Semi-targeted lipidomics in 3T3-L1 adipocyte lipid extraction and LC–MS

Lipids were extracted using a modified version of the Bligh–Dyer method58. In brief, samples were manually shaken in a glass vial (VWR) with 1 ml PBS, 1 ml methanol and 2 ml chloroform containing internal standards ([13C16]palmitic acid and D7-cholesterol) for 30 s. The resulting mixture was vortexed for 15 s and centrifuged at 2,400g for 6 min to induce phase separation. The organic (bottom) layer was retrieved using a Pasteur pipette, dried under a gentle stream of nitrogen, and reconstituted in 2:1 chloroform/methanol for LC–MS analysis.

Lipidomics analysis was performed on a Vanquish HPLC online with a Q-Exactive quadrupole-Orbitrap mass spectrometer equipped with an electrospray ion source (Thermo). Data were acquired in positive and negative ionization modes. Solvent A consisted of 95:5 water/methanol; solvent B was 70:25:5 isopropanol/methanol/water. For positive mode, solvents A and B contained 5 mM ammonium formate with 0.1% formic acid; for negative mode, solvents contained 0.028% ammonium hydroxide. A Bridge (Waters) C8 column (5 μm, 4.6 mm × 50 mm) was used. The gradient was held at 0% B between 0 and 5 min, increased to 20% B at 5.1 min, increased linearly from 20% to 100% B between 5.1 and 55 min, held at 100% B between 55 min and 63 min, returned to 0% B at 63.1 min, and held at 0% B until 70 min. The flow rate was 0.1 ml min−1 from 0 to 5 min, 0.3 ml min−1 between 5.1 min and 55 min, and 0.4 ml min−1 between 55 min and 70 min. The spray voltage was 3.5 kV and 2.5 kV for the positive and negative ionization modes, respectively; the S-lens RF level was 65. The sheath, auxiliary and sweep gases were 50, 10 and 1, respectively. The capillary temperature was 325 °C and the auxiliary gas heater temperature was 200 °C. Data were collected in full MS/dd-MS2 (top 10) mode. The full MS scan was acquired in the range 150–1,500 m/z with a resolution of 70,000, an automatic gain control (AGC) target of 1 × 106 and a maximum injection time of 100 ms. MS2 was acquired with a resolution of 17,500, a fixed first mass of 50 m/z, an AGC target of 1 × 105 and a maximum injection time of 200 ms. Stepped normalized collision energies were 20, 30 and 40%. The inclusion list was on, and the instrument was set to pick other ions when idle.
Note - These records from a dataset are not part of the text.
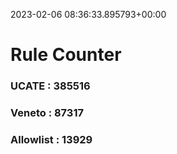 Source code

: 2023-02-06 08:36:33.895793+00:00
# Rule Counter 
 ### UCATE : 385516

 ### Veneto : 87317

 ### Allowlist : 13929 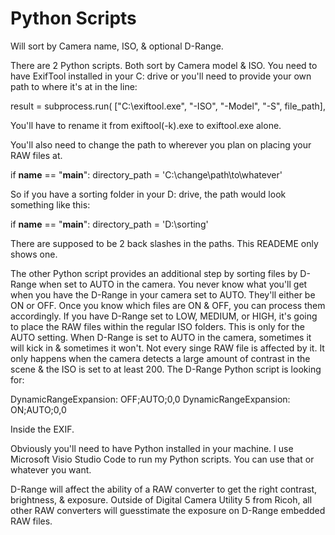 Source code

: # Python Scripts
Will sort by Camera name, ISO, & optional D-Range.

There are 2 Python scripts. Both sort by Camera model & ISO. You need to have ExifTool installed in your C: drive or you'll need to provide your own path to where it's at in the line:

result = subprocess.run(
    ["C:\\exiftool.exe", "-ISO", "-Model", "-S", file_path],

You'll have to rename it from exiftool(-k).exe to exiftool.exe alone.

You'll also need to change the path to wherever you plan on placing your RAW files at.

if __name__ == "__main__":
    directory_path = 'C:\\change\\path\\to\\whatever'

So if you have a sorting folder in your D: drive, the path would look something like this:

if __name__ == "__main__":
    directory_path = 'D:\\sorting'

There are supposed to be 2 back slashes in the paths. This READEME only shows one.

The other Python script provides an additional step by sorting files by D-Range when set to AUTO in the camera. You never know what you'll get when you have the D-Range in your camera set to AUTO. They'll either be ON or OFF. Once you know which files are ON & OFF, you can process them accordingly. If you have D-Range set to LOW, MEDIUM, or HIGH, it's going to place the RAW files within the regular ISO folders. This is only for the AUTO setting. When D-Range is set to AUTO in the camera, sometimes it will kick in & sometimes it won't. Not every singe RAW file is affected by it. It only happens when the camera detects a large amount of contrast in the scene & the ISO is set to at least 200. The D-Range Python script is looking for:

DynamicRangeExpansion: OFF;AUTO;0,0
DynamicRangeExpansion: ON;AUTO;0,0

Inside the EXIF.

Obviously you'll need to have Python installed in your machine. I use Microsoft Visio Studio Code to run my Python scripts. You can use that or whatever you want.

D-Range will affect the ability of a RAW converter to get the right contrast, brightness, & exposure. Outside of Digital Camera Utility 5 from Ricoh, all other RAW converters will guesstimate the exposure on D-Range embedded RAW files.
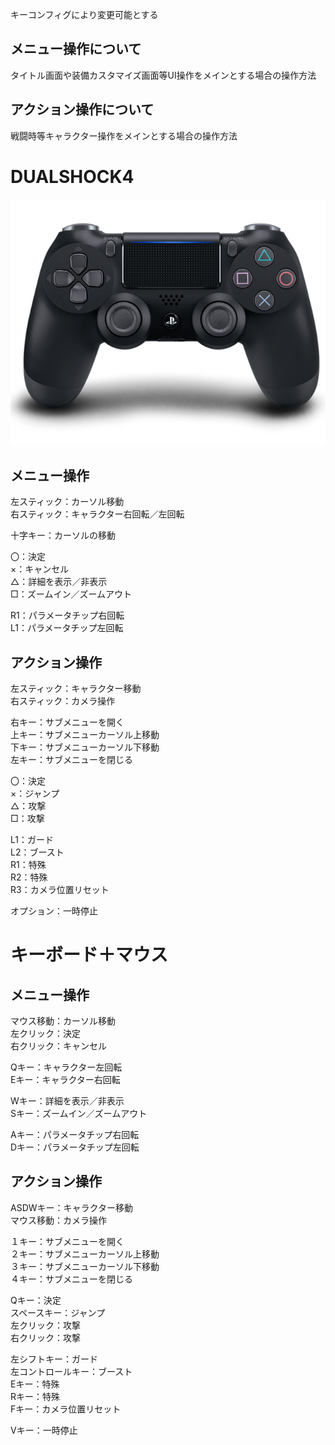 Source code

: キーコンフィグにより変更可能とする
## メニュー操作について
タイトル画面や装備カスタマイズ画面等UI操作をメインとする場合の操作方法
## アクション操作について
戦闘時等キャラクター操作をメインとする場合の操作方法

# DUALSHOCK4
![DUALSHOCK4](./dualshock.png)

## メニュー操作
左スティック：カーソル移動  
右スティック：キャラクター右回転／左回転  

十字キー：カーソルの移動  
  
〇：決定  
×：キャンセル  
△：詳細を表示／非表示  
□：ズームイン／ズームアウト  
  
R1：パラメータチップ右回転  
L1：パラメータチップ左回転  

## アクション操作

左スティック：キャラクター移動  
右スティック：カメラ操作  
  
右キー：サブメニューを開く  
上キー：サブメニューカーソル上移動  
下キー：サブメニューカーソル下移動  
左キー：サブメニューを閉じる  
  
〇：決定  
×：ジャンプ  
△：攻撃  
□：攻撃  
  
L1：ガード  
L2：ブースト  
R1：特殊  
R2：特殊  
R3：カメラ位置リセット  
  
オプション：一時停止



# キーボード＋マウス

## メニュー操作

マウス移動：カーソル移動  
左クリック：決定  
右クリック：キャンセル  
  
Qキー：キャラクター左回転  
Eキー：キャラクター右回転  
  
Wキー：詳細を表示／非表示  
Sキー：ズームイン／ズームアウト  
  
Aキー：パラメータチップ右回転  
Dキー：パラメータチップ左回転  

## アクション操作

ASDWキー：キャラクター移動  
マウス移動：カメラ操作  
  
１キー：サブメニューを開く  
２キー：サブメニューカーソル上移動  
３キー：サブメニューカーソル下移動  
４キー：サブメニューを閉じる  
  
Qキー：決定  
スペースキー：ジャンプ  
左クリック：攻撃  
右クリック：攻撃  
  
左シフトキー：ガード  
左コントロールキー：ブースト  
Eキー：特殊  
Rキー：特殊  
Fキー：カメラ位置リセット  
  
Vキー：一時停止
A lipid target list was generated with LipidCreator. Mass accuracy, chromatography retention time and peak integration of all targeted lipids were verified with Skyline61. Peak areas were used in data reporting, and data were normalized using internal standards.

Statistical analyses

Data are shown as individual data points and mean ± s.e.m. The numbers of participants (human WAT lysate study), mice and wells of cells per group are annotated as n. Each cell culture biosynthesis experiment was replicated with similar results at least twice. Graphs and statistical analyses were generated using GraphPad Prism 6.0 and 8.0 (GraphPad Software). Specific statistical tests and n used for each experiment are listed in the figure legends. Data were analysed using unpaired t-tests, two-tailed for single comparisons, t-test corrected for Holm–Sidak multiple comparison, one-way ANOVA for multiple comparisons (Holm–Sidak multiple comparison) and two-way ANOVAs for comparison of genotype and treatments (Holm–Sidak multiple comparison) as listed in the figure legends.

Reporting summary

Further information on research design is available in the Nature Research Reporting Summary linked to this paper.